> **Data provided**

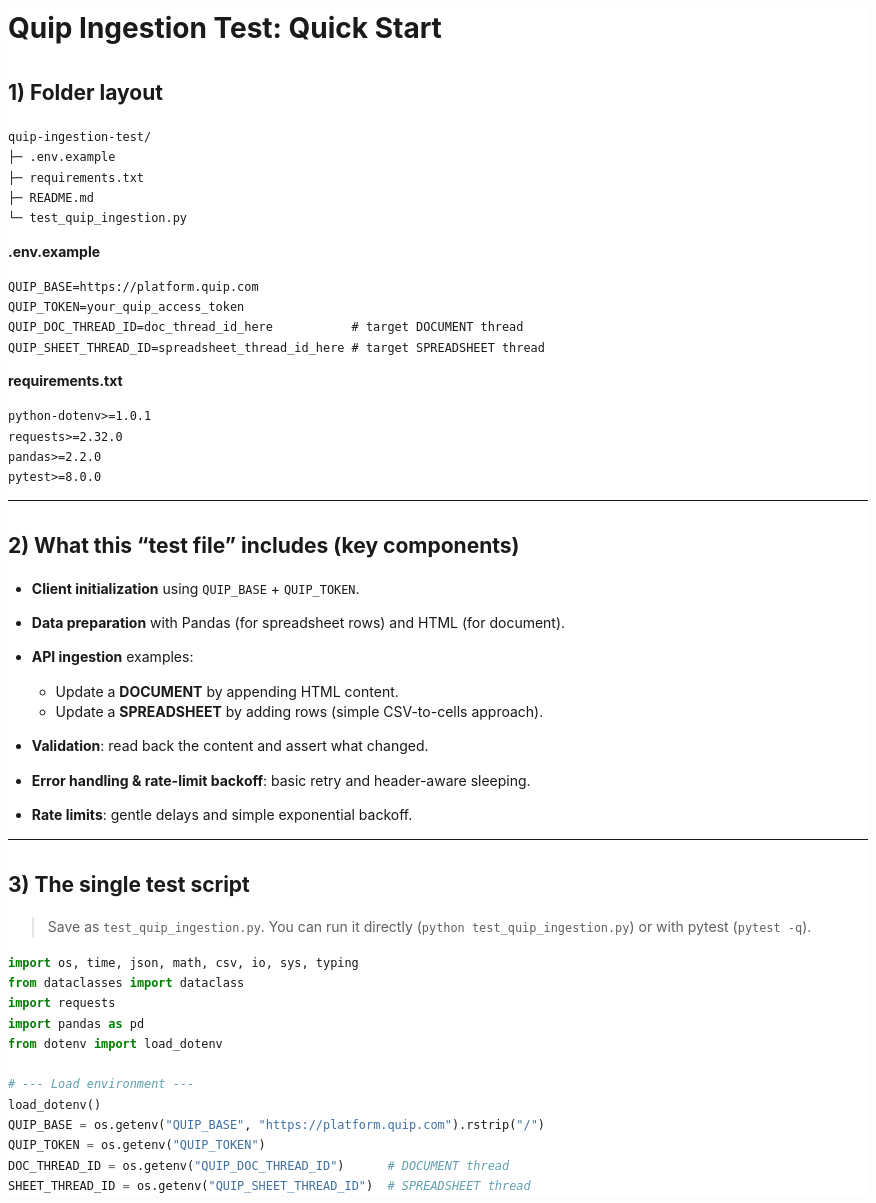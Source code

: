 
# Quip Ingestion Test: Quick Start

## 1) Folder layout

```
quip-ingestion-test/
├─ .env.example
├─ requirements.txt
├─ README.md
└─ test_quip_ingestion.py
```

**.env.example**

```
QUIP_BASE=https://platform.quip.com
QUIP_TOKEN=your_quip_access_token
QUIP_DOC_THREAD_ID=doc_thread_id_here           # target DOCUMENT thread
QUIP_SHEET_THREAD_ID=spreadsheet_thread_id_here # target SPREADSHEET thread
```

**requirements.txt**

```
python-dotenv>=1.0.1
requests>=2.32.0
pandas>=2.2.0
pytest>=8.0.0
```

---

## 2) What this “test file” includes (key components)

* **Client initialization** using `QUIP_BASE` + `QUIP_TOKEN`.
* **Data preparation** with Pandas (for spreadsheet rows) and HTML (for document).
* **API ingestion** examples:

  * Update a **DOCUMENT** by appending HTML content.
  * Update a **SPREADSHEET** by adding rows (simple CSV-to-cells approach).
* **Validation**: read back the content and assert what changed.
* **Error handling & rate-limit backoff**: basic retry and header-aware sleeping.
* **Rate limits**: gentle delays and simple exponential backoff.

---

## 3) The single test script

> Save as `test_quip_ingestion.py`.
> You can run it directly (`python test_quip_ingestion.py`) or with pytest (`pytest -q`).

```python
import os, time, json, math, csv, io, sys, typing
from dataclasses import dataclass
import requests
import pandas as pd
from dotenv import load_dotenv

# --- Load environment ---
load_dotenv()
QUIP_BASE = os.getenv("QUIP_BASE", "https://platform.quip.com").rstrip("/")
QUIP_TOKEN = os.getenv("QUIP_TOKEN")
DOC_THREAD_ID = os.getenv("QUIP_DOC_THREAD_ID")      # DOCUMENT thread
SHEET_THREAD_ID = os.getenv("QUIP_SHEET_THREAD_ID")  # SPREADSHEET thread

```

> **Aim of the exercise**
Note which lines carry the word "https" in the material, then copy each of them.

> **Final answer**
QUIP_BASE=https://platform.quip.com
QUIP_BASE = os.getenv("QUIP_BASE", "https://platform.quip.com").rstrip("/")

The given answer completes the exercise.